··· Extracted data ···

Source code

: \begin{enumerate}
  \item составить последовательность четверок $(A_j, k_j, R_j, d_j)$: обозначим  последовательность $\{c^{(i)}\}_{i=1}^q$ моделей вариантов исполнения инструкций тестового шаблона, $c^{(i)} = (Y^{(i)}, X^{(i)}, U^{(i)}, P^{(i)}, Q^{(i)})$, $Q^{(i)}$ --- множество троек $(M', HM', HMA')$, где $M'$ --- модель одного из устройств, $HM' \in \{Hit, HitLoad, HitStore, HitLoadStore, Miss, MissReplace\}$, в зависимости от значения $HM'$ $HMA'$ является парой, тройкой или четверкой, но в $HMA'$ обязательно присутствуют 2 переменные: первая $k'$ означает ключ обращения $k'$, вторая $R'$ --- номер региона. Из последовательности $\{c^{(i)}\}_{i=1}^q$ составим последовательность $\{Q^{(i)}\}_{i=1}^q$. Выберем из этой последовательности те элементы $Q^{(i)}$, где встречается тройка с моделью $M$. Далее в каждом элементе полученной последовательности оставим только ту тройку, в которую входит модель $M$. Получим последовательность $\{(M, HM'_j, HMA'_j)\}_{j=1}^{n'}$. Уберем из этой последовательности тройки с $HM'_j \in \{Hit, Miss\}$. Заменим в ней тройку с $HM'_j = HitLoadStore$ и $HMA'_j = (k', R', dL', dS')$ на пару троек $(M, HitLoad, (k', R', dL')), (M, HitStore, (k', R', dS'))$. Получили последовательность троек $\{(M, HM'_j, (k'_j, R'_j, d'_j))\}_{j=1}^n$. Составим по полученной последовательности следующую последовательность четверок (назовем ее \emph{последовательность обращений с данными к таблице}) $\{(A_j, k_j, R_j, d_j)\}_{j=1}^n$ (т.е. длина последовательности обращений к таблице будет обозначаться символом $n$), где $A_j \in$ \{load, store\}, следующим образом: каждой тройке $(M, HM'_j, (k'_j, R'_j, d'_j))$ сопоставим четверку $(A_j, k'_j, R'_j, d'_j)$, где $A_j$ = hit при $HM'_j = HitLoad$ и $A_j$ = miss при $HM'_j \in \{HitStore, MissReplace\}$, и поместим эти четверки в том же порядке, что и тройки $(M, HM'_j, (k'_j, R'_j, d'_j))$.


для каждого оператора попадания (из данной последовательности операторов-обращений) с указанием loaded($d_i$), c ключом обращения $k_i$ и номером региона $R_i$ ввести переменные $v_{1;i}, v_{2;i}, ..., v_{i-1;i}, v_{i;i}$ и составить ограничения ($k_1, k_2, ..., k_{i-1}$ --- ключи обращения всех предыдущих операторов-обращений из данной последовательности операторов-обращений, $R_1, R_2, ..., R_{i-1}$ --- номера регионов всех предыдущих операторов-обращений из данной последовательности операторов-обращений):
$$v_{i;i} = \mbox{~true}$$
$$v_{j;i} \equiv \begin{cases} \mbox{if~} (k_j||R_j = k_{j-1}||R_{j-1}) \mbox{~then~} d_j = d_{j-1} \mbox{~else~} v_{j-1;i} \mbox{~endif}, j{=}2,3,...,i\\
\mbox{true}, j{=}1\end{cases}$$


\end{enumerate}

···

→ Activity
Find the word "cases" in the entries. Copy each line that holds it.

→ Result of this task
$$v_{j;i} \equiv \begin{cases} \mbox{if~} (k_j||R_j = k_{j-1}||R_{j-1}) \mbox{~then~} d_j = d_{j-1} \mbox{~else~} v_{j-1;i} \mbox{~endif}, j{=}2,3,...,i\\
\mbox{true}, j{=}1\end{cases}$$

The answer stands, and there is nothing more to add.